╭─ EXTRACTED MATERIAL

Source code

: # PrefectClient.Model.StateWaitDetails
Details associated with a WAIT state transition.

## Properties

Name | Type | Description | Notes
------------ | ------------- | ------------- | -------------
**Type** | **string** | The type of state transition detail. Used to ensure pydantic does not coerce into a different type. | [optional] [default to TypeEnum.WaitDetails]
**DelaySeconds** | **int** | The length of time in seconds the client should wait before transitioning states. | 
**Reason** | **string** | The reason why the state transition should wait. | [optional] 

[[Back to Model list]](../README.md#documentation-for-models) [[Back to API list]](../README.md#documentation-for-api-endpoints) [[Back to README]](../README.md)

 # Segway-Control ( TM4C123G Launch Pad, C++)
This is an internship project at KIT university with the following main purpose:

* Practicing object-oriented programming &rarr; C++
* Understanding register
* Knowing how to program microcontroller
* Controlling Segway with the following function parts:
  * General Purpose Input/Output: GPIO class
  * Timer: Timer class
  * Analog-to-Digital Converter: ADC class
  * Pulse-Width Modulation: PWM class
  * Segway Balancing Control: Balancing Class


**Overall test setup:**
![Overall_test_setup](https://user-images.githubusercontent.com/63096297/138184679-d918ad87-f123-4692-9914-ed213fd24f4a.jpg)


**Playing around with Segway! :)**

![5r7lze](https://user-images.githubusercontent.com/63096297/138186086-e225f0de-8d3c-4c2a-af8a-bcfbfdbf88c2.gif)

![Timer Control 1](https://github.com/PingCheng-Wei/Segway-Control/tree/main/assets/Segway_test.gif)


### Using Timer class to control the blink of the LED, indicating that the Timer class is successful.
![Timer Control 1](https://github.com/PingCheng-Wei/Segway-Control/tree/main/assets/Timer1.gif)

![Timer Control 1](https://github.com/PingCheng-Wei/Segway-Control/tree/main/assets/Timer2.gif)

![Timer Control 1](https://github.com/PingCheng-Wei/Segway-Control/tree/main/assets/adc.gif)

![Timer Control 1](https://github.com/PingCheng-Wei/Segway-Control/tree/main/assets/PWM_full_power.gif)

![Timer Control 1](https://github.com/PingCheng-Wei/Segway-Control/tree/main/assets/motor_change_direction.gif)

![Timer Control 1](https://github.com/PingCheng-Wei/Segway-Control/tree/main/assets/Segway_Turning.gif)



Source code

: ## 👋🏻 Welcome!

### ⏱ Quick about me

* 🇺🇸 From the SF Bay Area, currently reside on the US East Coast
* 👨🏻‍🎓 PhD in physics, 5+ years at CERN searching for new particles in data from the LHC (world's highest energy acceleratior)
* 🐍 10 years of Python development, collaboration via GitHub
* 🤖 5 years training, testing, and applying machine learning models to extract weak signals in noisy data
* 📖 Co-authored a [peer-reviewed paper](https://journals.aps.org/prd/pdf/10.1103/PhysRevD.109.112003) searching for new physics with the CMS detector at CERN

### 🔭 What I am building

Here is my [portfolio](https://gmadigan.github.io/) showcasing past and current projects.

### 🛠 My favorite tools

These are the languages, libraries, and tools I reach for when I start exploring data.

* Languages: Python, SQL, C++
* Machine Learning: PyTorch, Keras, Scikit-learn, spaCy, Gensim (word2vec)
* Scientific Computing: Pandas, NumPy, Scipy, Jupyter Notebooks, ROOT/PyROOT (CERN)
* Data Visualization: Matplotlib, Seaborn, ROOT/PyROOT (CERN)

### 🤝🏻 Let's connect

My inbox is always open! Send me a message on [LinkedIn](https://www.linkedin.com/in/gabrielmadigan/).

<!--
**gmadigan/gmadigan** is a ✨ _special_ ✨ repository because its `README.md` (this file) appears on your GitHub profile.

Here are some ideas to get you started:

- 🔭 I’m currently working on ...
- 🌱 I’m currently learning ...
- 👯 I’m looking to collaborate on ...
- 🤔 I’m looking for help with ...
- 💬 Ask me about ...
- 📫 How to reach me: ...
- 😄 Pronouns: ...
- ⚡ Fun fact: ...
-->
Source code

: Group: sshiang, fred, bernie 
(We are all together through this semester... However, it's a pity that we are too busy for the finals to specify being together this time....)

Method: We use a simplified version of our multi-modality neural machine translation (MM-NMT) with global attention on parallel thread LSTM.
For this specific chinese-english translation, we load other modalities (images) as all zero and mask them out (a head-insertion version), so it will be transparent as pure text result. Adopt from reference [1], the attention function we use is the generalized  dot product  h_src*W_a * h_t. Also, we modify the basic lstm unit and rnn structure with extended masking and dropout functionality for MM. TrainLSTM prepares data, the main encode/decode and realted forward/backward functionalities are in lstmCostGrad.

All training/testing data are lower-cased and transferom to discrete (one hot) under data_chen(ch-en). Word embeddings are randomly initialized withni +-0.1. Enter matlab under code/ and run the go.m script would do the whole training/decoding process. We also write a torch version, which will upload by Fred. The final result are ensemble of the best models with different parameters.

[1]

╰─

→ **PROBLEM TO WORK ON**
The expected result is a copy of each line in the records where "that" appears.

→ **SOLUTION BELOW**
### Using Timer class to control the blink of the LED, indicating that the Timer class is successful.
(We are all together through this semester... However, it's a pity that we are too busy for the finals to specify being together this time....)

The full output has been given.